Fishing is Cornwall’s second biggest industry after tourism, so why not support both during your visit by tasting the very best locally caught and produced food from the sea. You’ll even discover a fascinating social history, one that has helped shape the people and places around our diverse coastline – and is still leading huge change in the 21st century.
Padstein and Prawn
Padstow is one of the county’s undisputed seafood centres, thanks in large part to Rick Stein who has been operating in the town since 1975. Currently running an empire including four restaurants, a fishmongers, a cooking school and several shops, the town is sometimes nicknamed Padstein.
One alternative to Stein’s fishy monopoly is Prawn on the Lawn (POTL) – currently running as ‘Prawn on the Farm’ to create more space outside for customers until October 2nd. The menu is packed full of local shellfish dishes cooked to perfection on a charcoal grill by owner Rick Toogood. POTL’s sister restaurant in London is well worth a visit too if you’re visiting the capitol, but the original catch-of-the-day experience is to be found here in Padstow.
No seafood lover should leave Padstow without trying its locally produced and grown lobster. One of the most delicious catches found in our waters, lobster is a valuable natural asset – but it’s also one of the most at risk.

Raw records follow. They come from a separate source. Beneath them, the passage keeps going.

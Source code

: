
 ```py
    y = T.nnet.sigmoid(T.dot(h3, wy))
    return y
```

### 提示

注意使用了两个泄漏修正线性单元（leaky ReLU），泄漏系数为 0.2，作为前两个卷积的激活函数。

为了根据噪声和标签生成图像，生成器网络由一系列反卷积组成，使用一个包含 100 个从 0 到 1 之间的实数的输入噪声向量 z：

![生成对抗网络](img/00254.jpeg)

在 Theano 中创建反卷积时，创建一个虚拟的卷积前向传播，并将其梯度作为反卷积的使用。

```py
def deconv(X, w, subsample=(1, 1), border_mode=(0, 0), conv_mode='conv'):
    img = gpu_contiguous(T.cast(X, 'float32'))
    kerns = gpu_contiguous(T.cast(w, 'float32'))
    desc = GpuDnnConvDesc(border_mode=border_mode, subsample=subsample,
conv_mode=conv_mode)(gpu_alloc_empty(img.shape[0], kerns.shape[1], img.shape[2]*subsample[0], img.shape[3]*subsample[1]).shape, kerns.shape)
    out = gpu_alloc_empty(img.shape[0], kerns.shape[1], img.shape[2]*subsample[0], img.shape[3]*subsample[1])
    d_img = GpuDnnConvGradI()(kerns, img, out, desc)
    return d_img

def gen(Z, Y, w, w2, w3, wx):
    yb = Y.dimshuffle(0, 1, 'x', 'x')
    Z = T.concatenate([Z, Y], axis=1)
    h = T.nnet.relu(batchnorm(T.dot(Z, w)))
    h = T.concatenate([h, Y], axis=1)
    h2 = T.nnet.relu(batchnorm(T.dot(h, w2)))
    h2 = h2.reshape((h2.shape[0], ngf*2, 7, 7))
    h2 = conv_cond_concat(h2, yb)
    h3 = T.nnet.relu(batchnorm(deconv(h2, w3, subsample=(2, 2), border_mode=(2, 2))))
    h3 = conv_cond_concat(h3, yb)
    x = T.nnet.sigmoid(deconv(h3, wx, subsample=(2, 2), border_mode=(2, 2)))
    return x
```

Scandinavian and Mediterranean stocks have been farmed to collapse so the Cornish fishing industry has recognised the importance of farming lobsters sustainably. With this in mind, the National Lobster Hatchery at Padstow works with the fishing industry, rearing baby lobsters before releasing them into Cornish waters.
You can find out more about this important work at their fascinating visitors centre, where you can even adopt and track your own Padstow lobster.
Look out over the Camel estuary towards Rock and you can spot Porthilly oysters. For 30 years they have reared oysters from 7mm ‘seeds’ in cages secured to the seabed. The only grower in UK waters, they produce one million purified oysters each year, with much of their excellent produce (also including mussels and clams) sold in Padstow restaurants.
In these uncertain times for the UK fishing industry, the town of Newlyn in south-west Cornwall stands as a beacon of hope; a fine example of the county’s fishing legacy and its sustainable future. Newlyn has been a working harbour town since the 15th century when cries of ‘hevva, hevva’ could be heard echoing around the cliffs as the local huer (or crier) alerted fishermen to shoals of pilchard. In the 19th century the railway arrived allowing the town to export its wares across England, turning it into one of the most prosperous fishing economies in the UK.
The famous harbour remains at the heart of Cornwall’s fishing industry and continues to innovate. A new fish market serves the town’s 600 active fishing vessels, and award-winning seafood is served up at The Tolcarne Inn by chef, Ben Tunnicliffe. Visit during the annual Newlyn Fish Festival at the end of August to really get a sense of the importance and vibrancy of the town’s maritime culture.
Catch your own
To complete your ocean odyssey why not try and catch your own fish supper? You’ll find several crews offering fishing trips in our waters. In Padstow head to the harbour and look for the Emma Kate and moored on the pontoon in Rock you’ll find the Optimus Prime. You’ll almost certainly land some fine Cornish mackerel, and if you book a longer trip there’s pollack, cod, bream to be caught.